Managerial accounting vs financial accounting

Have you ever wondered what the differences are between financial and managerial accounting? Well, throughout this article I will be contrasting the differences between the two. Accounting includes areas such as taxes, auditing, costs, and information systems. However, the only area of ​​accounting related to this article is cost, because cost is a subset of management accounting. Some of the main differences between management and financial accounting include, but are not limited to, GAAP, internal / external reporting, internal / external focus, and unit focus. There are many other topics that I could use for this essay, however, I think these topics help to better describe the difference.

The first topic I’d like to talk about is the difference between management and financial accounting through GAAP (Generally Accepted Accounting Principles). A company must follow GAAP to the letter, however with managerial accounting there are ways around it, because managerial accounting does not have to worry about following GAAP standards. One of the main points in managerial accounting is cost accounting, and the goal of cost accounting is to help decision making, budgeting, and also cost analysis. To calculate the effective cost of a product, many different formulas must be followed that do not need to follow GAAP standards; however, when information is transferred to the financial side of the business, all GAAP principles must be followed. The number one goal of financial accounting is to have accurate financial statements so that the public or shareholders can continue or walk away from their investments. Additionally, to meet SEC requirements, a company must follow all GAAP principles.

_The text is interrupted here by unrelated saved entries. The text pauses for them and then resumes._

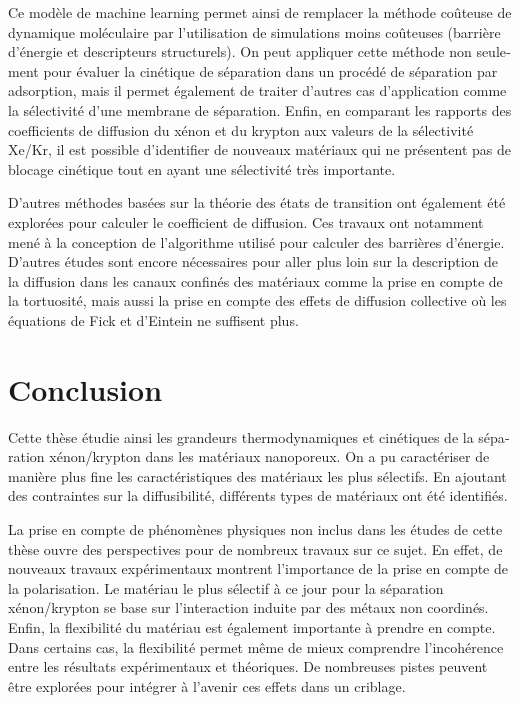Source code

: \documentclass[thesis]{subfiles}
\begin{document}
\begin{otherlanguage}{french}
Ce modèle de machine learning permet ainsi de remplacer la méthode coûteuse de dynamique moléculaire par l'utilisation de simulations moins coûteuses (barrière d'énergie et descripteurs structurels). On peut appliquer cette méthode non seulement pour évaluer la cinétique de séparation dans un procédé de séparation par adsorption, mais il permet également de traiter d'autres cas d'application comme la sélectivité d'une membrane de séparation. Enfin, en comparant les rapports des coefficients de diffusion du xénon et du krypton aux valeurs de la sélectivité Xe/Kr, il est possible d'identifier de nouveaux matériaux qui ne présentent pas de blocage cinétique tout en ayant une sélectivité très importante.

D'autres méthodes basées sur la théorie des états de transition ont également été explorées pour calculer le coefficient de diffusion. Ces travaux ont notamment mené à la conception de l'algorithme utilisé pour calculer des barrières d'énergie. D'autres études sont encore nécessaires pour aller plus loin sur la description de la diffusion dans les canaux confinés des matériaux comme la prise en compte de la tortuosité, mais aussi la prise en compte des effets de diffusion collective où les équations de Fick et d'Eintein ne suffisent plus. 

\clearpage
\section*{Conclusion}

Cette thèse étudie ainsi les grandeurs thermodynamiques et cinétiques de la séparation xénon/krypton dans les matériaux nanoporeux. On a pu caractériser de manière plus fine les caractéristiques des matériaux les plus sélectifs. En ajoutant des contraintes sur la diffusibilité, différents types de matériaux ont été identifiés. 

La prise en compte de phénomènes physiques non inclus dans les études de cette thèse ouvre des perspectives pour de nombreux travaux sur ce sujet. En effet, de nouveaux travaux expérimentaux montrent l'importance de la prise en compte de la polarisation. Le matériau le plus sélectif à ce jour pour la séparation xénon/krypton se base sur l'interaction induite par des métaux non coordinés.\autocite{Pei_2022} Enfin, la flexibilité du matériau est également importante à prendre en compte. Dans certains cas, la flexibilité permet même de mieux comprendre l'incohérence entre les résultats expérimentaux et théoriques. De nombreuses pistes peuvent être explorées pour intégrer à l'avenir ces effets dans un criblage.\autocite{Lachet_1998,Witman_2017}

\vfill
\begin{center}
\end{center}
\vfill\vfill

\end{otherlanguage}

\OnlyInSubfile{\printglobalbibliography}
\end{document}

Administrative and financial accounting not only follows different principles, but also has different ways of reporting your information. Managerial accounting focuses more on reporting information to an organization in the business that will help with planning and organizing for the future. Also, each month’s information is saved, and then they will use that information to predict what will happen in the future, so all the information collected is very useful. However, financial accounting reports information to a different group of people. Information is collected for the month or quarter and then sent to the CEO or CFO. The next step would be for the CEO or CFO to report the information to shareholders or anyone who makes investments in the company. Although there are big differences between the two, each is equally important.

Next, there is an important difference in the general approach of the two different types of accounting. The managerial part of the company will focus on projections for the future, because all the information that is collected over the months and years will be useful to predict what will happen in the future. However, the only approach to financial accounting is to ensure that the financial statements are correct at the end of the period. Additionally, financial accounting is required to ensure that the general ledger and journal accounts are accurate and up to date.

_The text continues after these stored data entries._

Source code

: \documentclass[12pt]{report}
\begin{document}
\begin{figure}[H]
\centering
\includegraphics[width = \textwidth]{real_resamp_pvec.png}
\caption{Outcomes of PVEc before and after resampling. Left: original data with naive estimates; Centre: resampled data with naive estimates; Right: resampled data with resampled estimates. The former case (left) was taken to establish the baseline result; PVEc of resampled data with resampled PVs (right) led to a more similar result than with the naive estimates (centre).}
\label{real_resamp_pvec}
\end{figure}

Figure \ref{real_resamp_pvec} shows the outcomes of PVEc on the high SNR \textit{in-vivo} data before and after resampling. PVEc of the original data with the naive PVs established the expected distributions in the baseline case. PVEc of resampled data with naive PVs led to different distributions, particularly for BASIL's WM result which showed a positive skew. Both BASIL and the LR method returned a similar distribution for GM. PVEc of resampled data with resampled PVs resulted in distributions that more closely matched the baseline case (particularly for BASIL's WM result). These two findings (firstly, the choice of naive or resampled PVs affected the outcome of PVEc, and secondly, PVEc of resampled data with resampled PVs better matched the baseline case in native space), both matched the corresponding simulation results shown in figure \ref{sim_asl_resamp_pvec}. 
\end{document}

Not only is there a difference in the overall approach to managerial and financial accounting, but also in the way each party expresses dollars in units. Managerial accounting focuses on unit costs, which are associated with direct material, direct labor, and overhead. These are the three components that make up the costing of a product. To calculate the cost of a product successfully, it is important to include these three components in the total cost of the product. So, managerial accounting is primarily focused on how much money each unit is worth rather than the full price the product is sold for. However, on the other side of the financial accounting spectrum, the focus is on monetary units. Financial accounting is not concerned with how much each unit costs, but is more concerned with the selling price of each item that is sold.

In conclusion, there are many differences between management and financial accounting, but the main differences I decided to focus on were the differences between GAAP, reporting, focus, and unit focus. The main difference between management and financial accounting is that one has to follow GAAP to the letter and the other does not. I cannot emphasize the importance of GAAP in society, because without its principles the accounting world would be helpless. Additionally, there are some differences in the way management and finance handle reporting and their overall focus as an entity within an organization. Lastly, there are some important differences between management and financial accounting, and either way they are both extremely important and one could not function properly without the other.